The final model metric is the area under the precision-recall curve, better known as PR AUC. Figure 6 shows an example of a PR curve [26]. The PR curve is an evaluation metric used in binary classification problems, it is a probability curve that plots the precision against the recall [26]. The area under the PR curve gives the performance of the model and an area closer to 1 indicates a better-performing model. In Figure 6, PR A has better performance than PR B, thus having a higher AUC.

4. Results

This section presents the results obtained with the process explained in the methodology section. This includes the results obtained after data processing, and the results obtained for each final, tuned, and cross-validated model. The results for the evaluation metrics obtained for each model are then compared and the best-performing model is proposed for flight arrival delay prediction.

4.1. Data Processing

The raw flight data for 2017 includes over 5.6 million flights. When applying the definition of the Bureau of Transport Statistics to this raw data, which is that any flight with a delay greater or equal to 15 min is considered delayed, a great imbalance in the target variable is observed. Of the raw flight data, a large majority of 82% are non-delayed, and only 18% are delayed, which is also shown in Figure 7. With such an imbalance in the target variable, it is important to look at the class imbalance after preprocessing the data and applying undersampling during the majority class after the data split, as shown in Figure 3 and Figure 4.
After processing the data in the pipeline and joining the weather data and the airport congestion data, there are only 542,421 rows left, which comes down to only 9.57% of the raw data. As shown previously in Figure 7, the arrival delays in the raw data were highly imbalanced. When taking a look at the imbalance in the processed data, it is clear that it is still highly imbalanced. The imbalance in the arrival flight delays of the processed data is shown in Figure 8. After processing the data, the imbalance stays in a similar ratio, with 79% of the flights being non-delayed flights and 21% of the flights being delayed flights.

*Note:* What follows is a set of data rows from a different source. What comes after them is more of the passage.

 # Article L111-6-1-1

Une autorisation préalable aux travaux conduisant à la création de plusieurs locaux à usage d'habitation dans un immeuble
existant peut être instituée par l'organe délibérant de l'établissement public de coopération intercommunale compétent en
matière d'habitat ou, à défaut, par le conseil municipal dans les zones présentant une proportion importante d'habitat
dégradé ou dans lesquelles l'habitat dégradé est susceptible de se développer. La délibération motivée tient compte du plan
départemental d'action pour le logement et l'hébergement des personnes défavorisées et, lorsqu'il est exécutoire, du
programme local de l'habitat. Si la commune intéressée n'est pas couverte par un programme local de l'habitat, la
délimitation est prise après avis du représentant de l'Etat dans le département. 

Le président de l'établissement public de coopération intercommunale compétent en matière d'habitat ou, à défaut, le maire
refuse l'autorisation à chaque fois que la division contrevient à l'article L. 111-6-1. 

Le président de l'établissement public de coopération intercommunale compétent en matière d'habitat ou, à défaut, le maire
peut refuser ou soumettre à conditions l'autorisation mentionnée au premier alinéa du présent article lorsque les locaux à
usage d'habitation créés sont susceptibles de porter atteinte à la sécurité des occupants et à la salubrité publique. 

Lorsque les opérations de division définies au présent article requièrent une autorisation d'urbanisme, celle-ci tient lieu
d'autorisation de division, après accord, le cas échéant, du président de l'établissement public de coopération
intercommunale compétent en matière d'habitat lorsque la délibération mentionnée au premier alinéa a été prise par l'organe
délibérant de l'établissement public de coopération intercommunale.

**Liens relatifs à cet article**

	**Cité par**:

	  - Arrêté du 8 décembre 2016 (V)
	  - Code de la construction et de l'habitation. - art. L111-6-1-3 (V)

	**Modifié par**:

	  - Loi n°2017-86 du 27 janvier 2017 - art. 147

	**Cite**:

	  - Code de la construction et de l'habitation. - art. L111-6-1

4.2. Logistic Regression Results

The optimal model parameters for logistic regression are given in Table 10. The optimal parameter value for the elastic net regularization and the regularization is 0. These parameters are used to train the final logistic regression model, which is cross-validated four-fold.
To evaluate the performance of the logistic regression model, predictions are made based on testing data. The confusion matrix constructed with these results is shown in Table 11. The true positives are 7137, the false negatives are 4143, the false positives are 15,040, and the true negatives are 28,025. The evaluation metrics for the logistic regression model are given in Table 12 together with the other models. The accuracy, precision, recall, F1-score, and specificity are calculated using the equations given in the methodology. The PR AUC and ROC AUC are obtained using the calculator of Spark.

4.3. Random Forest

The optimal model parameters for random forest are given in Table 13. The optimal parameter value for the maximum depth of each tree is 10 and the number of trees is 50. These parameters are used to train the final random forest model, which is cross-validated four-fold.
To evaluate the performance of the logistic regression model predictions are made based on testing data. The confusion matrix constructed with these results is shown in Table 14. The true positives are 7428, the false negatives are 3852, the false positives are 12,626, and the true negatives are 30,439. The evaluation metrics for the random forest model are given in Table 12 together with the other models. The accuracy, precision, recall, F1-score, and specificity are calculated using the equations given in the methodology. The PR AUC and ROC AUC are obtained using the calculator of Spark.

4.4. Gradient Boosting Machine

The optimal model parameters for the gradient boosting machine are given in Table 15. The optimal parameter value for the maximum depth of each tree is 17, the row sampling rate is to be found at 0.91, the column sampling rate is found at 0.33, the column sampling rate per tree at 0.95, the minimum observations per leaf at 16, the number of bins for continuous features at 512, the number of bins for categorical features at 64, and the minimum error improvement at 0. These parameters are used to train the final gradient boosting machine model, which is cross-validated with 4-folds.
To evaluate the performance of the gradient boosting machine, model predictions are made based on testing data. The confusion matrix constructed with these results is shown in Table 16. The true positives are 9901, the false negatives are 1350, the false positives are 12,152, and the true negatives are 31,019. The evaluation metrics for the gradient boosting machine model are given in Table 12 together with the other models. The accuracy, precision, recall, F1-score, and specificity are calculated using the equations given in the methodology. The PR AUC and ROC AUC are obtained using the calculator of H2O.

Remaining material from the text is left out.